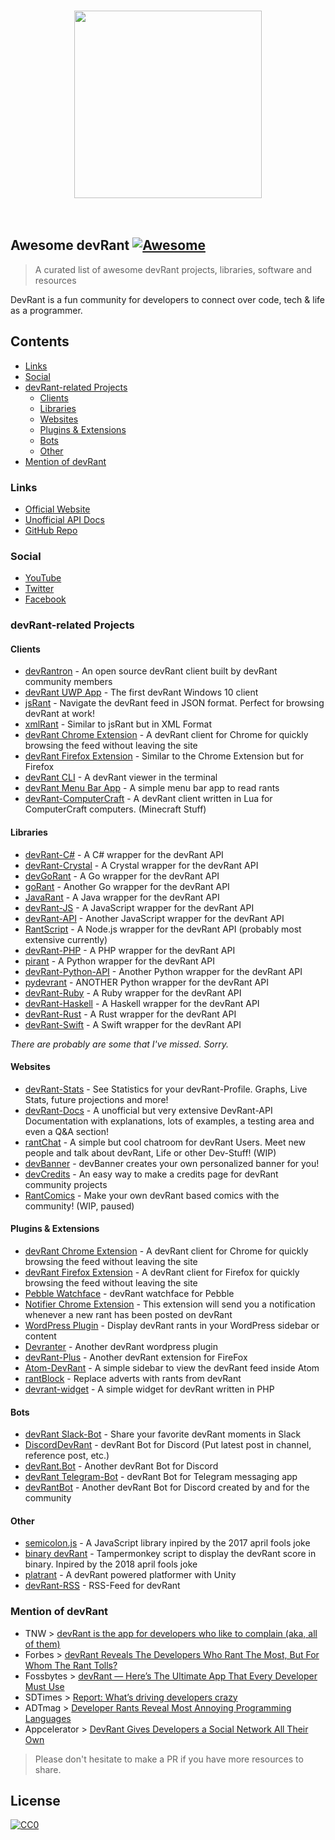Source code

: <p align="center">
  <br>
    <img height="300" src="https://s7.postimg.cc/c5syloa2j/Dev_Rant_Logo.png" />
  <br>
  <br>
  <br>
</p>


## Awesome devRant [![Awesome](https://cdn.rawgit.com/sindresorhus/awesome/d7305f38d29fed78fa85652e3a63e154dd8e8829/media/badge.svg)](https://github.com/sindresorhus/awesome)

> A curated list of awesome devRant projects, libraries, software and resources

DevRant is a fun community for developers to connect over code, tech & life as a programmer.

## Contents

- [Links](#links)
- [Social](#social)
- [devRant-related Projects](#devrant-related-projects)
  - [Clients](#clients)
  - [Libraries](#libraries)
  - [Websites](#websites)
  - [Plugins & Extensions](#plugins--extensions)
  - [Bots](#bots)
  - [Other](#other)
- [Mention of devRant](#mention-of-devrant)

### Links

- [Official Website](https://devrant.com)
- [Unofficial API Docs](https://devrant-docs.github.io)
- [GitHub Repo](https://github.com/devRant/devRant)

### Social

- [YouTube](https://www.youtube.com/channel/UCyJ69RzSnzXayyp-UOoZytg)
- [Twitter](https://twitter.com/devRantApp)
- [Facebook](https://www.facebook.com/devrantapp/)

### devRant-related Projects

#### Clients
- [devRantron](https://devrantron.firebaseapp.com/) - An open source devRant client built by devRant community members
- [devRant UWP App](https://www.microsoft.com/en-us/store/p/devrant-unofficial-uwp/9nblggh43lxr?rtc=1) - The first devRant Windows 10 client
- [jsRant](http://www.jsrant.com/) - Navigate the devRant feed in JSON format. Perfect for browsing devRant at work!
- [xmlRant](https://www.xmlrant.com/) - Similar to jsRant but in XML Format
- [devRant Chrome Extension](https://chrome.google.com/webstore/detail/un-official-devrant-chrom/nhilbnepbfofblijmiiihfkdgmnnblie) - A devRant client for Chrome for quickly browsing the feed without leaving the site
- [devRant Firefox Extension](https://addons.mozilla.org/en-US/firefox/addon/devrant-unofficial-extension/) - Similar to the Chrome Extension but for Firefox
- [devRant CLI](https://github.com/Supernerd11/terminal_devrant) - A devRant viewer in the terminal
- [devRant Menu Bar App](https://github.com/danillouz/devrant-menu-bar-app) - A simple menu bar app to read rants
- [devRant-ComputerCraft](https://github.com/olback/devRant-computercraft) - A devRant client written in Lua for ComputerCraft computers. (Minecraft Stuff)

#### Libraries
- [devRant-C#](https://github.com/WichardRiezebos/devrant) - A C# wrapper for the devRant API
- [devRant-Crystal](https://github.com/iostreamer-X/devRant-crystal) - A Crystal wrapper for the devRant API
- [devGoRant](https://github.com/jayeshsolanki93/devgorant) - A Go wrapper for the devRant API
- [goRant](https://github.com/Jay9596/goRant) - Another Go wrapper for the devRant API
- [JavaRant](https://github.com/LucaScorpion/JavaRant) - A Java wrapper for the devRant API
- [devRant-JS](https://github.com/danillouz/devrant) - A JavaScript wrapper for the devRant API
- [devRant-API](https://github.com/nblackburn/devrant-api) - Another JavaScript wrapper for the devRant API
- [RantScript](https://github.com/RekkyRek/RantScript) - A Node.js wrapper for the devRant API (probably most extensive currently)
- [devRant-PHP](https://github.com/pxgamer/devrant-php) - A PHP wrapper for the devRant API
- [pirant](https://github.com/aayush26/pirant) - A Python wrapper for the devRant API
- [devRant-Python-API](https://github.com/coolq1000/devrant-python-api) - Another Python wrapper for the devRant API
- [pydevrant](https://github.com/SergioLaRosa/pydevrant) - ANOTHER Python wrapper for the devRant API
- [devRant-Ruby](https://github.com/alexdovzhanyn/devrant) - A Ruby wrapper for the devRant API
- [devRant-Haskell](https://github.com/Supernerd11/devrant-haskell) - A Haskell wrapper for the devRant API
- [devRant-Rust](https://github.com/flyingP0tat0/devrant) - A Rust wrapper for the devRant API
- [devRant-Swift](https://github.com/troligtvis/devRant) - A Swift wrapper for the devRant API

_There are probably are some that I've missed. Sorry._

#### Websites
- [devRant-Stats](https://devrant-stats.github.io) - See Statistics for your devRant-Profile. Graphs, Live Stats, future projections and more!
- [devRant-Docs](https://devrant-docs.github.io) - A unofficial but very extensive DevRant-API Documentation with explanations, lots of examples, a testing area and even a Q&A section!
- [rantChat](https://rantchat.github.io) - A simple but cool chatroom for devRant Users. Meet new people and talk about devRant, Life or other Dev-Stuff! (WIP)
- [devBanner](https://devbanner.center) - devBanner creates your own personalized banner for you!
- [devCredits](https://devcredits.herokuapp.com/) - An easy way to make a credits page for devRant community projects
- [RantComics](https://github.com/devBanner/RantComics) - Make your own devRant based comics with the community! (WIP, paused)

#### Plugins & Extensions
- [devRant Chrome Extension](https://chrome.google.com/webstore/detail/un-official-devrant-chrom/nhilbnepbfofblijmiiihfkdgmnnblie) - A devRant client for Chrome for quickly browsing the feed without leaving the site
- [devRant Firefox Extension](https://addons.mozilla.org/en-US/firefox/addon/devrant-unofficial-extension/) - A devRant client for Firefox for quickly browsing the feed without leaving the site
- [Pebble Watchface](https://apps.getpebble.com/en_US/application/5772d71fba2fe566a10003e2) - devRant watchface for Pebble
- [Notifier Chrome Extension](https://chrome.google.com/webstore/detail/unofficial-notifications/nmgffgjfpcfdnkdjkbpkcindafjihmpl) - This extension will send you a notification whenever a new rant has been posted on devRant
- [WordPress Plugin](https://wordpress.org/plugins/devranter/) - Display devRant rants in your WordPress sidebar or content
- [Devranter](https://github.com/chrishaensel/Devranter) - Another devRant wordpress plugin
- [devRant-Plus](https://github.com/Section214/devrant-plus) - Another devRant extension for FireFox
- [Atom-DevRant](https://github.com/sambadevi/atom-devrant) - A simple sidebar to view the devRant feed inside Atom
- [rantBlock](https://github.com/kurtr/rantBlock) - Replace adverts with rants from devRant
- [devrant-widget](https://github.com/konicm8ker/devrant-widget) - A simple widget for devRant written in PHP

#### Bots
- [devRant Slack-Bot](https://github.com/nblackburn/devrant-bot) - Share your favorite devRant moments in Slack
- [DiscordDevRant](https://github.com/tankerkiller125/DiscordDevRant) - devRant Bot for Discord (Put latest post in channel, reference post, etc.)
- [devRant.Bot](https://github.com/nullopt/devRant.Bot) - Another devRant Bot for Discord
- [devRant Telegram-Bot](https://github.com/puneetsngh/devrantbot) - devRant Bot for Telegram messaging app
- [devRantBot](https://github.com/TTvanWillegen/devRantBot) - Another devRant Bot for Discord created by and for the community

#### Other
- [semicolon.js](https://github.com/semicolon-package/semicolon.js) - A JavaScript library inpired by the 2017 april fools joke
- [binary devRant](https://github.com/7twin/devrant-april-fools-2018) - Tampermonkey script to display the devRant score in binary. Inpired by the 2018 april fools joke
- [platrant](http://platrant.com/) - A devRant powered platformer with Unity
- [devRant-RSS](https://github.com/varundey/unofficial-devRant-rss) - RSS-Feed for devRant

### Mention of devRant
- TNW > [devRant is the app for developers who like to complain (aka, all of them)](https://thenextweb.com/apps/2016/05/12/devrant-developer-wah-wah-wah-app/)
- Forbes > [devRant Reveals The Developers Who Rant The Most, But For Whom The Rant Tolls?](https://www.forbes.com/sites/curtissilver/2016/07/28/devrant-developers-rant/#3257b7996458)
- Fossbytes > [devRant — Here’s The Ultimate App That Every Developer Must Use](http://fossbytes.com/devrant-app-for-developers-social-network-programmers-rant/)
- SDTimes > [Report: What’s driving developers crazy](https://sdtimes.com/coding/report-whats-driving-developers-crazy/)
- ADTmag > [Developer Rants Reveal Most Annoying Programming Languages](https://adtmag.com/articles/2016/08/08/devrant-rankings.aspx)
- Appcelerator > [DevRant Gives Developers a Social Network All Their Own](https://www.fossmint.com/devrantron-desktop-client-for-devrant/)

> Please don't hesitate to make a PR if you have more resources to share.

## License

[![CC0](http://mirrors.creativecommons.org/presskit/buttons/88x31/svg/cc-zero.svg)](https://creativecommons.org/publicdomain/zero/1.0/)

_ _ _ _ _ _ _

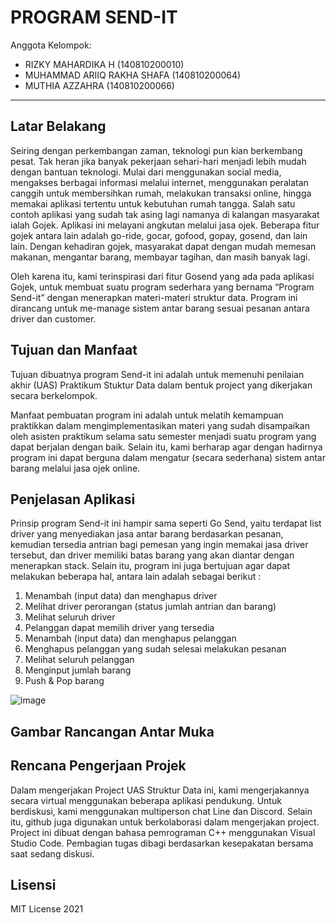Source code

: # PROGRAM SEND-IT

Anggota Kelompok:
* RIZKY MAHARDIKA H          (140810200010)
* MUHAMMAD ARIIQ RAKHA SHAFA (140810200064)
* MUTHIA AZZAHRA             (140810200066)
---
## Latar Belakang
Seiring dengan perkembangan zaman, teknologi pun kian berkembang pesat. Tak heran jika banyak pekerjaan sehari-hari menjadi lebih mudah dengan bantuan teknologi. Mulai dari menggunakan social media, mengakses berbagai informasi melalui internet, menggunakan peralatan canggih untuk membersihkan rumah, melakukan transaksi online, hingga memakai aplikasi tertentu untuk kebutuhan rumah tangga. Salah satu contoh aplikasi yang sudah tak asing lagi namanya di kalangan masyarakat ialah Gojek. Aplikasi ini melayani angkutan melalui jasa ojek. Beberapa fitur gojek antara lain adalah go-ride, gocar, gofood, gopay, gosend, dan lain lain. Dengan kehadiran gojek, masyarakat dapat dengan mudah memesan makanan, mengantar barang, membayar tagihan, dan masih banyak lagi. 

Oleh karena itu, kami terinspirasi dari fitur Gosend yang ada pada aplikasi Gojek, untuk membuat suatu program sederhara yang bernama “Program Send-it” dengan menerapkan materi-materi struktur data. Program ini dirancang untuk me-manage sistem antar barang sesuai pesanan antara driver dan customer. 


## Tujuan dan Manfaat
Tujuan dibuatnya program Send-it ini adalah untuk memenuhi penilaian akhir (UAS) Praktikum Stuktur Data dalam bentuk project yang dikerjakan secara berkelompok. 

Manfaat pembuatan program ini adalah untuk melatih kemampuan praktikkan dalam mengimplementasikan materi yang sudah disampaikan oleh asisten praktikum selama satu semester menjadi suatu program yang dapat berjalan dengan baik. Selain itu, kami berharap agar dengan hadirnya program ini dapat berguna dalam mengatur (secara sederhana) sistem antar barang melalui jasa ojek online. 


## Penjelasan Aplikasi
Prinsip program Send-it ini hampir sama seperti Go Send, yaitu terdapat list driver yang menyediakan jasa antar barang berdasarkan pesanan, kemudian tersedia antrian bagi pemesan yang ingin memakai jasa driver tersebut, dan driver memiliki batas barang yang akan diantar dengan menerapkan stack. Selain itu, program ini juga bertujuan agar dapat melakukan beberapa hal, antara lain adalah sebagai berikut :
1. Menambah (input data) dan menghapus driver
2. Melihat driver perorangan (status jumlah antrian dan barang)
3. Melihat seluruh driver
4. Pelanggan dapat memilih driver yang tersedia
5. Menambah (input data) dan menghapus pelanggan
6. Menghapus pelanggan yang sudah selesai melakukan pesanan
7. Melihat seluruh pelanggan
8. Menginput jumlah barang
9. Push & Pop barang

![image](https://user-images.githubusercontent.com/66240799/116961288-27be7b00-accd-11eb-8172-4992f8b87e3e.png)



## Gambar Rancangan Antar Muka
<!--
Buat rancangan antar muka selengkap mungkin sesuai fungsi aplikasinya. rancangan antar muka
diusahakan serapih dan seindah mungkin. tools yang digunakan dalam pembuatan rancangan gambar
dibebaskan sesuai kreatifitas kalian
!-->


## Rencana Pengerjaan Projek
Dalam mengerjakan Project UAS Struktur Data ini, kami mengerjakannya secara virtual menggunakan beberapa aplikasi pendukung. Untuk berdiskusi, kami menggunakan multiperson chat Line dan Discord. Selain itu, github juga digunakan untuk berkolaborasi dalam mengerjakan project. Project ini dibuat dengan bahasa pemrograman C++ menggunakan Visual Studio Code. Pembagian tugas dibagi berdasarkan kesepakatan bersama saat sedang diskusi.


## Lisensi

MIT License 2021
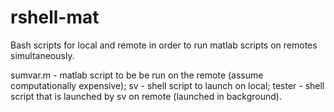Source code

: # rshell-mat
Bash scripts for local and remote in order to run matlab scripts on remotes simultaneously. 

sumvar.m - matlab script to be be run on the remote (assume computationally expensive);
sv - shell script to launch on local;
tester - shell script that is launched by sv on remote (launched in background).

_ _ _ _ _ _ _

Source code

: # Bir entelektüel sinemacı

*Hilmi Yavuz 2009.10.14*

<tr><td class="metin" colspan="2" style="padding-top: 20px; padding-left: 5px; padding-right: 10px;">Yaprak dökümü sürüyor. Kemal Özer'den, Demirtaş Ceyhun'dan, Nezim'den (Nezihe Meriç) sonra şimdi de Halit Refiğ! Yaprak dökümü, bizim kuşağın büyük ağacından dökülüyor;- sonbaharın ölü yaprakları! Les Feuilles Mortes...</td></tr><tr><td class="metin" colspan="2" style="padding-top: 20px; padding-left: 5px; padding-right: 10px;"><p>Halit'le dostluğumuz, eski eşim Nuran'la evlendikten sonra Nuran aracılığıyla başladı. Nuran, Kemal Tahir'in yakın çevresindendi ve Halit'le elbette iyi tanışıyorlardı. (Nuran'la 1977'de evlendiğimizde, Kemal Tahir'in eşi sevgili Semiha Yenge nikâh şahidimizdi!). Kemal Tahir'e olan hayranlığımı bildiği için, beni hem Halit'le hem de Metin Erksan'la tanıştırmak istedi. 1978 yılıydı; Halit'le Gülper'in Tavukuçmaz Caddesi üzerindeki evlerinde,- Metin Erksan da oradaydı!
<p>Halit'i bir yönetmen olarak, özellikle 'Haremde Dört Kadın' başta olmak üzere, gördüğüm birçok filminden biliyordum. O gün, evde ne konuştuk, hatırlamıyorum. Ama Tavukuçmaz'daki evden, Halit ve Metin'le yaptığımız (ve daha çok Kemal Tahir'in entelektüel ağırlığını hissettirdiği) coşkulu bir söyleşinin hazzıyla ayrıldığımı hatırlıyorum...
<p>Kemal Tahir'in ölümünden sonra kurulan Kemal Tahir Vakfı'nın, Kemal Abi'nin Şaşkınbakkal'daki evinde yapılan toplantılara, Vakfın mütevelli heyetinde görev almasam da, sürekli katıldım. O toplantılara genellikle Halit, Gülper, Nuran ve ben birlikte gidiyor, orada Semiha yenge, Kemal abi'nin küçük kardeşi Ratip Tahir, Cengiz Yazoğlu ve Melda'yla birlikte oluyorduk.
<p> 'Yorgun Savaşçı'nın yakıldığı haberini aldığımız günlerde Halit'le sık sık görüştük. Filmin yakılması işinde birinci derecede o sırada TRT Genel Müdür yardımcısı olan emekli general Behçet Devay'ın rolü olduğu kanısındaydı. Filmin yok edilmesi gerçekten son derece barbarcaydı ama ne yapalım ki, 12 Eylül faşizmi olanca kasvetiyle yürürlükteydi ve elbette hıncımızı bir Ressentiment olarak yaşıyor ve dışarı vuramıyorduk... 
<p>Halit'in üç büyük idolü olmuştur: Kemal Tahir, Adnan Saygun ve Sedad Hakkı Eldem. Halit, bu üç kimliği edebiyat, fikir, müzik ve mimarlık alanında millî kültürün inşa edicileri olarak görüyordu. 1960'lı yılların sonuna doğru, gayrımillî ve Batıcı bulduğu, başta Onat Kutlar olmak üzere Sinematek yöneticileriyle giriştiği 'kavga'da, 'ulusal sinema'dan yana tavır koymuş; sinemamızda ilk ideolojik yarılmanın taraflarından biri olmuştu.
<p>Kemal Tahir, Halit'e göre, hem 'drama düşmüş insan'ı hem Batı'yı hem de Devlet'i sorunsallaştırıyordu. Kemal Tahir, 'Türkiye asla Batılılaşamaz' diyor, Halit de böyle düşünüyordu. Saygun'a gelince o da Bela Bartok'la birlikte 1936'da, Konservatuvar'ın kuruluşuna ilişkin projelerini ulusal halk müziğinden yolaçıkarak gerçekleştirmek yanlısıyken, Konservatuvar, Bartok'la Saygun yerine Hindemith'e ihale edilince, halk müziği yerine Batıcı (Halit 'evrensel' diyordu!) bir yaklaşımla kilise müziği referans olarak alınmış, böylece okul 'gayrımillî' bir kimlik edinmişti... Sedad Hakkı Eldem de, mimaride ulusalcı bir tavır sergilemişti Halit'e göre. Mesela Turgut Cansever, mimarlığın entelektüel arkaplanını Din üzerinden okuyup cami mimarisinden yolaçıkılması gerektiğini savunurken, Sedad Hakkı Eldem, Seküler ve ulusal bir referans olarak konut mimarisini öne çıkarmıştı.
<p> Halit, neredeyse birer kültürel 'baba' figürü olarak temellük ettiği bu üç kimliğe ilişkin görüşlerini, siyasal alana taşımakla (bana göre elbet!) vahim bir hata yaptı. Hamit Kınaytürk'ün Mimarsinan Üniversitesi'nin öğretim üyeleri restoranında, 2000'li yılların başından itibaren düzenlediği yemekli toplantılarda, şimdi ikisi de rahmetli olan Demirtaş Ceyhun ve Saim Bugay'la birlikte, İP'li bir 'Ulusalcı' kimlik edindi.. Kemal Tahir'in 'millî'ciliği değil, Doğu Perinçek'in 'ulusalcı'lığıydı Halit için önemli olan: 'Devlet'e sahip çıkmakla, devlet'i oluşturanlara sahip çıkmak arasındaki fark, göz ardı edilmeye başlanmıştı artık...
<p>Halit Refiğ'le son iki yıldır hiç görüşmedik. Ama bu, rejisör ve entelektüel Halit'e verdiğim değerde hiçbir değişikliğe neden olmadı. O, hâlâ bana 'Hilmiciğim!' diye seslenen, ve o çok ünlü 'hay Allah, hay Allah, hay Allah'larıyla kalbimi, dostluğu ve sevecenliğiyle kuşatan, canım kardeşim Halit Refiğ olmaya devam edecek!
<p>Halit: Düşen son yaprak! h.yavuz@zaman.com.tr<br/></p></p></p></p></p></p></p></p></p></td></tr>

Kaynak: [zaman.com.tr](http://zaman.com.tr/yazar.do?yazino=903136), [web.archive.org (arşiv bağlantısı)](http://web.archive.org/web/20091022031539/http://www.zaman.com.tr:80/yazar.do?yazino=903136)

_ _ _ _ _ _ _

### Your task
Copy the listing above exactly, but only from the line with "4. Pelanggan dapat" through the line with "tester - shell", including those two lines and excluding any picture.

### Task response
4. Pelanggan dapat memilih driver yang tersedia
5. Menambah (input data) dan menghapus pelanggan
6. Menghapus pelanggan yang sudah selesai melakukan pesanan
7. Melihat seluruh pelanggan
8. Menginput jumlah barang
9. Push & Pop barang

![image](https://user-images.githubusercontent.com/66240799/116961288-27be7b00-accd-11eb-8172-4992f8b87e3e.png)



## Gambar Rancangan Antar Muka
<!--
Buat rancangan antar muka selengkap mungkin sesuai fungsi aplikasinya. rancangan antar muka
diusahakan serapih dan seindah mungkin. tools yang digunakan dalam pembuatan rancangan gambar
dibebaskan sesuai kreatifitas kalian
!-->


## Rencana Pengerjaan Projek
Dalam mengerjakan Project UAS Struktur Data ini, kami mengerjakannya secara virtual menggunakan beberapa aplikasi pendukung. Untuk berdiskusi, kami menggunakan multiperson chat Line dan Discord. Selain itu, github juga digunakan untuk berkolaborasi dalam mengerjakan project. Project ini dibuat dengan bahasa pemrograman C++ menggunakan Visual Studio Code. Pembagian tugas dibagi berdasarkan kesepakatan bersama saat sedang diskusi.


## Lisensi

MIT License 2021
Source code

: # rshell-mat
Bash scripts for local and remote in order to run matlab scripts on remotes simultaneously. 

sumvar.m - matlab script to be be run on the remote (assume computationally expensive);
sv - shell script to launch on local;
tester - shell script that is launched by sv on remote (launched in background).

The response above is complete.